Eastern Sierra Teacher’s Association Union President Darcey Lent agreed and pointed out that “the teachers do not feel the support of the Board” with this action.
In contrast the Mammoth Unified School District is only sending out a handful of pink slips because of personnel issues, not because of a need for a “reduction in force” as MUSD Superintendent Rich Boccia described it.
“We are confident that our reserve is healthy enough not to have to pink slip for a reduction in force,” Boccia explained further, even though MUSD could see cuts of up to $900,000 in a worst case scenario.
“Sending out pink slips is a normal procedure because we have to base our budgets on the State’s budget that is coming six months later,” explained MUSD Board member Greg Newbry, but sending pink slips to the entire certificated staff is abnormal, he added.
The Board, however, argued that they did not have enough information for a more targeted plan at this time.
“We are talking about a $200,000 deficit if we are lucky,” said Board member Matt Baumann, whose own wife will be receiving one of the pink slips. “Property tax apportionments are not going to come in on target. We have to be realistic. The way schools budget and are funded is a broken system. We know what we have and we’re fearing for the worst.”
“Last year we were told in January that the deficit would be $250,000 and it ended up at $2.2 million,” added Northington. “We can’t guarantee what it may be this year. The pink slips are just to help everyone understand the gravity of the state’s situation and how much is out of our control. We have to be on the safe side.”
Whether or not Governor Jerry Brown’s request for a Special Election in June is granted will play a huge role in school’s budgets for the next few years. Brown’s hope is to bring a ballot measure to the voters asking them to extend temporary increases in the state’s sales, income and vehicle taxes for five years. If the measure were approved it would alleviate the state’s need to take back apportionments.
“The governor wants to hold school’s harmless this year,” Clark explained. If the Special Election is granted, the state may move the May 15 layoff date back to June 15 this year in order to give schools a chance to see the outcome of the election before letting teachers go. The Board also approved a resolution on Tuesday that supports placing the revenue-extension measure on the June ballot if it moves forward. The Legislature has until March to decide whether or not to hold the Special Election.

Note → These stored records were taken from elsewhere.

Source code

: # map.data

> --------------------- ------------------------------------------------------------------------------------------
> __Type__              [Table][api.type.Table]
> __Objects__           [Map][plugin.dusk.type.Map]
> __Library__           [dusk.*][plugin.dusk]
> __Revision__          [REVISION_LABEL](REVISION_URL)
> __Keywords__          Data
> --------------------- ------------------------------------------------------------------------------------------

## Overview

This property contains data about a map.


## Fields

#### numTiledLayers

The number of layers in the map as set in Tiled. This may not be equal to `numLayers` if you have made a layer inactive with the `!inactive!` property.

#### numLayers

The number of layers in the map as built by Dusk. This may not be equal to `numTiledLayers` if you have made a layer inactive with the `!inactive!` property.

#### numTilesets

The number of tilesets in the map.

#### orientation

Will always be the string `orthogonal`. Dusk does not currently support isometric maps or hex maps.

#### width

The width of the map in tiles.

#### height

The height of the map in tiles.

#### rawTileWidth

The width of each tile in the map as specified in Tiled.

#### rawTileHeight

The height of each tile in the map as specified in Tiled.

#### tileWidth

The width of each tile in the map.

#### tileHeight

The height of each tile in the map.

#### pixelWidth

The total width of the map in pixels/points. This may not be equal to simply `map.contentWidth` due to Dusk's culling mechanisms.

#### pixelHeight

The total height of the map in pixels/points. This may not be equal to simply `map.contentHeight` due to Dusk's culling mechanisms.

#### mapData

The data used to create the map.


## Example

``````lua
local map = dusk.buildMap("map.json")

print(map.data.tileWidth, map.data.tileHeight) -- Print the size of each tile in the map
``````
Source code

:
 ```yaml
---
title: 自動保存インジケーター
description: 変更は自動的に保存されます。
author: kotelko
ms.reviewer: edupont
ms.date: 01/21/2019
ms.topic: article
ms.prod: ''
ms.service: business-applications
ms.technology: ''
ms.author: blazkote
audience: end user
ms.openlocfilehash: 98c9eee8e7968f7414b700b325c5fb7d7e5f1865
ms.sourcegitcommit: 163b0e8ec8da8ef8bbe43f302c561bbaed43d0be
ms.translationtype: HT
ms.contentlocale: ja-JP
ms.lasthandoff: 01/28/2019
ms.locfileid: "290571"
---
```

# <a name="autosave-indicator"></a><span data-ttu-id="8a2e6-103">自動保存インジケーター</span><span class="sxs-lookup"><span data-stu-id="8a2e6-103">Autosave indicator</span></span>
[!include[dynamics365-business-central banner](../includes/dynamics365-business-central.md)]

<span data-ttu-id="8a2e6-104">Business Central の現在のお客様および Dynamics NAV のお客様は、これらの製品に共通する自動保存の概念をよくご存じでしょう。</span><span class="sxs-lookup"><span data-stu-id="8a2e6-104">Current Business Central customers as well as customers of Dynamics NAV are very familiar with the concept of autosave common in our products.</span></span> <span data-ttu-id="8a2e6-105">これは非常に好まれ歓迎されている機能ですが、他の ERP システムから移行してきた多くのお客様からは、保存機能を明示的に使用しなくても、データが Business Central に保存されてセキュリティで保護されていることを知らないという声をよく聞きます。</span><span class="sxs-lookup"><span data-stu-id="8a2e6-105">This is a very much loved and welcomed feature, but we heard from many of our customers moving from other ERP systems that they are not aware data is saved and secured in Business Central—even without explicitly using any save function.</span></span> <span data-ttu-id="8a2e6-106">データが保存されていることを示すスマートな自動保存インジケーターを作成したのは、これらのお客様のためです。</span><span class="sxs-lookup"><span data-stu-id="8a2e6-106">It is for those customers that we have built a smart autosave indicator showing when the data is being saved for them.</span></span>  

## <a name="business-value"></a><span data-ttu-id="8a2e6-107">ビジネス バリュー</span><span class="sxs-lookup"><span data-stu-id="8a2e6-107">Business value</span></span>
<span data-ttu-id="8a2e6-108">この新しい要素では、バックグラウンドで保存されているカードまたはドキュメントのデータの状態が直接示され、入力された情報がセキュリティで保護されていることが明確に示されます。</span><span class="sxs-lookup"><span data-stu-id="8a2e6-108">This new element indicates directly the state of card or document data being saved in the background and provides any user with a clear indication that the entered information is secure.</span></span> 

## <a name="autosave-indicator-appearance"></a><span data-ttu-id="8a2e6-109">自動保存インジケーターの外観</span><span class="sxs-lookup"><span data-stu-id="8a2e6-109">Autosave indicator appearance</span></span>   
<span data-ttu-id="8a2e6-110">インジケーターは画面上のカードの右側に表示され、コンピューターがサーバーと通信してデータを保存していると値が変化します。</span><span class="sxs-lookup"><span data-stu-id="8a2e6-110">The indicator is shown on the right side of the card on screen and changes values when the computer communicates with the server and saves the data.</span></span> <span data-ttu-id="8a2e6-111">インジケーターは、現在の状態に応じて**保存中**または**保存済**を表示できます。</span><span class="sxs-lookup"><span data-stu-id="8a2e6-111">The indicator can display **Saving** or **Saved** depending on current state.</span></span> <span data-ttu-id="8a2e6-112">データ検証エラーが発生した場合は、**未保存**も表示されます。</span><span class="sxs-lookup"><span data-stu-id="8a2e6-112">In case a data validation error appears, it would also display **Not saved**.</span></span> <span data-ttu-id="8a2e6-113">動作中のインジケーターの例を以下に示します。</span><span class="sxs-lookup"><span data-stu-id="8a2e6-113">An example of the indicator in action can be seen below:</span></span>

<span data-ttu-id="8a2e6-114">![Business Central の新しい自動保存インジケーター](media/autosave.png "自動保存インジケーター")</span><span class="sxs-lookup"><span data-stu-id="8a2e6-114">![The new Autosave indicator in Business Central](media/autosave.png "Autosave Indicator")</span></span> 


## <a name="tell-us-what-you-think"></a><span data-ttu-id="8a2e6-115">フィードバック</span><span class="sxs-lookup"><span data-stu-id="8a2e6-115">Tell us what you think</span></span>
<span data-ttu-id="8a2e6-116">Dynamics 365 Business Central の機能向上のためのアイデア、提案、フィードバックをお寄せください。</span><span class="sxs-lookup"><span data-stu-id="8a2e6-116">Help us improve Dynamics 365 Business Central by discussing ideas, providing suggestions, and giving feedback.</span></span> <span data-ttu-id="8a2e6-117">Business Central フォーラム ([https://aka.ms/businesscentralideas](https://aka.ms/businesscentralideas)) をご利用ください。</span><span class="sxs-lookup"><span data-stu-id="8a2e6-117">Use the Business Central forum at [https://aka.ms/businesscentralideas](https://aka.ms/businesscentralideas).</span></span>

“You asked for a change,” concluded Board member Bob Tems, referring to the election of three new Board members last fall. “Give us a chance. We don’t want to layoff anyone, but you have to let us see what the budgets are like. That’s what you put us here for.”
Is the Board pitching in?
The Sheet received a copy of an anonymous complaint form to the Mono County Grand Jury against the ESUSD Board this week. The unknown complaintant states that while the Board cuts in areas such as certificated staff, they continue to receive stipends and healthcare benefits.
According to Grant Herndon of Schools Legal Services, ESUSD legal representation that had yet to see the complaint, healthcare benefits outside of the approved monthly stipend allowed for school boards is not illegal as is suggested in the complaint.
Northington clarified further that ESUSD board members are not receiving monthly stipends and not all of them are receiving health benefits, either.
“We only receive health benefits if we elect to have them,” Northington said. “Some of us do not receive health benefits.”
In response to whether or not Board benefits of any shape or form were also on the chopping block to keep budget cuts away from the classroom, Northington simply said, “Everything is up for negotiation.”